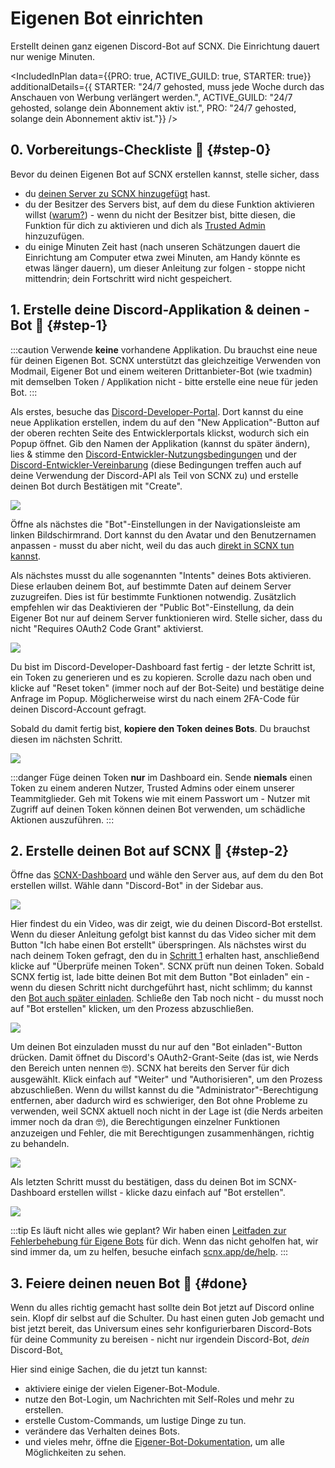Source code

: # Eigenen Bot einrichten

Erstellt deinen ganz eigenen Discord-Bot auf SCNX. Die Einrichtung dauert nur wenige Minuten.

<IncludedInPlan data={{PRO: true, ACTIVE_GUILD: true, STARTER: true}} additionalDetails={{
STARTER: "24/7 gehosted, muss jede Woche durch das Anschauen von Werbung verlängert werden.",
ACTIVE_GUILD: "24/7 gehosted, solange dein Abonnement aktiv ist.",
PRO: "24/7 gehosted, solange dein Abonnement aktiv ist."}} />

## 0. Vorbereitungs-Checkliste 🛫 {#step-0}

Bevor du deinen Eigenen Bot auf SCNX erstellen kannst, stelle sicher, dass

* du [deinen Server zu SCNX hinzugefügt](./setup) hast.
* du der Besitzer des Servers bist, auf dem du diese Funktion aktivieren
  willst ([warum?](./scnx/guilds/trusted-admins#throubleshooting)) - wenn du nicht der Besitzer bist, bitte diesen, die
  Funktion für dich zu aktivieren und dich als [Trusted Admin](./scnx/guilds/trusted-admins) hinzuzufügen.
* du einige Minuten Zeit hast (nach unseren Schätzungen dauert die Einrichtung am Computer etwa zwei Minuten, am Handy könnte
  es etwas länger dauern), um dieser Anleitung zur folgen - stoppe nicht mittendrin; dein Fortschritt wird nicht gespeichert.

## 1. Erstelle deine Discord-Applikation & deinen -Bot 🤖 {#step-1}

:::caution
Verwende **keine** vorhandene Applikation. Du brauchst eine neue für deinen Eigenen Bot. SCNX unterstützt das gleichzeitige
Verwenden von Modmail, Eigener Bot und einem weiteren Drittanbieter-Bot (wie txadmin) mit demselben Token / Applikation nicht - bitte
erstelle eine neue für jeden Bot.
:::

Als erstes, besuche das [Discord-Developer-Portal](https://discord.com/developers/applications). Dort kannst du eine neue
Applikation erstellen, indem du auf den "New Application"-Button auf der oberen rechten Seite des Entwicklerportals klickst, wodurch sich ein Popup öffnet.
Gib den Namen der Applikation (kannst du später ändern), lies & stimme
den [Discord-Entwickler-Nutzungsbedingungen](https://discord.com/developers/docs/policies-and-agreements/terms-of-service)
und der [Discord-Entwickler-Vereinbarung](https://discord.com/developers/docs/policies-and-agreements/developer-policy) (diese
Bedingungen treffen auch auf deine Verwendung der Discord-API als Teil von SCNX zu) und erstelle deinen Bot durch Bestätigen mit "Create".

![](@site/docs/assets/setup/custom-bot-1.png)

Öffne als nächstes die "Bot"-Einstellungen in der Navigationsleiste am linken Bildschirmrand.
Dort kannst du den Avatar und den Benutzernamen anpassen - musst du aber nicht,
weil du das auch [direkt in SCNX tun kannst](./scnx/guilds/bots#change-profile).

Als nächstes musst du alle sogenannten "Intents" deines Bots aktivieren. Diese erlauben deinem Bot, auf bestimmte
Daten auf
deinem Server zuzugreifen. Dies ist für bestimmte Funktionen notwendig. Zusätzlich empfehlen wir das Deaktivieren der "Public Bot"-Einstellung,
da dein Eigener Bot nur auf deinem Server funktionieren wird. Stelle sicher, dass du nicht "Requires OAuth2 Code Grant"
aktivierst.

![](@site/docs/assets/setup/custom-bot-2.png)

Du bist im Discord-Developer-Dashboard fast fertig - der letzte Schritt ist, ein Token zu generieren und es zu kopieren. Scrolle
dazu nach oben und klicke auf "Reset token" (immer noch auf der Bot-Seite) und bestätige deine Anfrage im Popup. Möglicherweise wirst
du nach einem 2FA-Code für deinen Discord-Account gefragt.

Sobald du damit fertig bist, **kopiere den Token deines Bots**. Du brauchst diesen im nächsten Schritt.

![](@site/docs/assets/setup/custom-bot-3.png)

:::danger
Füge deinen Token **nur** im Dashboard ein. Sende **niemals** einen Token zu einem anderen Nutzer, Trusted Admins oder einem unserer
Teammitglieder. Geh mit Tokens wie mit einem Passwort um - Nutzer mit Zugriff auf deinen Token können deinen Bot verwenden, um
schädliche Aktionen auszuführen.
:::

## 2. Erstelle deinen Bot auf SCNX 🚀 {#step-2}

Öffne das [SCNX-Dashboard](https://scnx.app/de/user/guilds/) und wähle den Server aus, auf dem du den Bot erstellen willst.
Wähle dann "Discord-Bot" in der Sidebar aus.

![](@site/docs/assets/setup/custom-bot-4.png)

Hier findest du ein Video, was dir zeigt, wie du deinen Discord-Bot erstellst. Wenn du dieser Anleitung gefolgt bist kannst du
das Video sicher mit dem Button "Ich habe einen Bot erstellt" überspringen. Als nächstes wirst du nach deinem Token gefragt, den
du in [Schritt 1](#step-1) erhalten hast, anschließend klicke auf "Überprüfe meinen Token". SCNX prüft nun deinen Token. Sobald SCNX fertig ist,
lade bitte deinen Bot mit dem Button "Bot einladen" ein - wenn du diesen Schritt nicht durchgeführt hast, nicht
schlimm; du kannst den [Bot auch später einladen](./scnx/guilds/bots#invite-bot). Schließe den Tab noch nicht - du musst noch
auf "Bot erstellen" klicken, um den Prozess abzuschließen.

![](@site/docs/assets/setup/custom-bot-5.png)

Um deinen Bot einzuladen musst du nur auf den "Bot einladen"-Button drücken. Damit öffnet du Discord's OAuth2-Grant-Seite
(das ist, wie Nerds den Bereich unten nennen 🤓). SCNX hat bereits den Server für dich ausgewählt. Klick einfach auf "Weiter" und
"Authorisieren", um den Prozess abzuschließen. Wenn du willst kannst du die "Administrator"-Berechtigung entfernen, aber dadurch wird
es
schwieriger, den Bot ohne Probleme zu verwenden, weil SCNX aktuell noch nicht in der Lage ist (die Nerds arbeiten immer noch da dran 🤓), die
Berechtigungen einzelner Funktionen anzuzeigen und Fehler, die mit Berechtigungen zusammenhängen, richtig zu behandeln.

![](@site/docs/assets/setup/custom-bot-6.png)

Als letzten Schritt musst du bestätigen, dass du deinen Bot im SCNX-Dashboard erstellen willst - klicke dazu einfach auf
"Bot erstellen".

![](@site/docs/assets/setup/custom-bot-7.png)

:::tip Es läuft nicht alles wie geplant?
Wir haben einen [Leitfaden zur Fehlerbehebung für Eigene Bots](./custom-bot/troubleshooting) für dich. Wenn das nicht geholfen hat,
wir sind immer da, um zu helfen, besuche
einfach [scnx.app/de/help](https://scnx.app/de/help).
:::

## 3. Feiere deinen neuen Bot 🎉 {#done}

Wenn du alles richtig gemacht hast sollte dein Bot jetzt auf Discord online sein. Klopf dir selbst auf die Schulter. Du hast einen guten Job gemacht und
bist jetzt bereit, das Universum eines sehr konfigurierbaren Discord-Bots für deine Community zu bereisen - nicht nur irgendein Discord-Bot,
*dein* Discord-Bot[.](https://cdn.scderox.de/IUopj39jjiOPASDioh/7xpodw.jpg)

Hier sind einige Sachen, die du jetzt tun kannst:

* aktiviere einige der vielen Eigener-Bot-Module.
* nutze den Bot-Login, um Nachrichten mit Self-Roles und mehr zu erstellen.
* erstelle Custom-Commands, um lustige Dinge zu tun.
* verändere das Verhalten deines Bots.
* und vieles mehr, öffne die [Eigener-Bot-Dokumentation](./custom-bot/intro), um alle Möglichkeiten zu sehen.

▬▬▬▬▬▬▬▬▬▬

| What is expected |
Print exactly the lines above from the one with "Funktion für dich" to the one with "weil du das", including both.

| Response to the task |
  Funktion für dich zu aktivieren und dich als [Trusted Admin](./scnx/guilds/trusted-admins) hinzuzufügen.
* du einige Minuten Zeit hast (nach unseren Schätzungen dauert die Einrichtung am Computer etwa zwei Minuten, am Handy könnte
  es etwas länger dauern), um dieser Anleitung zur folgen - stoppe nicht mittendrin; dein Fortschritt wird nicht gespeichert.

## 1. Erstelle deine Discord-Applikation & deinen -Bot 🤖 {#step-1}

:::caution
Verwende **keine** vorhandene Applikation. Du brauchst eine neue für deinen Eigenen Bot. SCNX unterstützt das gleichzeitige
Verwenden von Modmail, Eigener Bot und einem weiteren Drittanbieter-Bot (wie txadmin) mit demselben Token / Applikation nicht - bitte
erstelle eine neue für jeden Bot.
:::

Als erstes, besuche das [Discord-Developer-Portal](https://discord.com/developers/applications). Dort kannst du eine neue
Applikation erstellen, indem du auf den "New Application"-Button auf der oberen rechten Seite des Entwicklerportals klickst, wodurch sich ein Popup öffnet.
Gib den Namen der Applikation (kannst du später ändern), lies & stimme
den [Discord-Entwickler-Nutzungsbedingungen](https://discord.com/developers/docs/policies-and-agreements/terms-of-service)
und der [Discord-Entwickler-Vereinbarung](https://discord.com/developers/docs/policies-and-agreements/developer-policy) (diese
Bedingungen treffen auch auf deine Verwendung der Discord-API als Teil von SCNX zu) und erstelle deinen Bot durch Bestätigen mit "Create".

![](@site/docs/assets/setup/custom-bot-1.png)

Öffne als nächstes die "Bot"-Einstellungen in der Navigationsleiste am linken Bildschirmrand.
Dort kannst du den Avatar und den Benutzernamen anpassen - musst du aber nicht,
weil du das auch [direkt in SCNX tun kannst](./scnx/guilds/bots#change-profile).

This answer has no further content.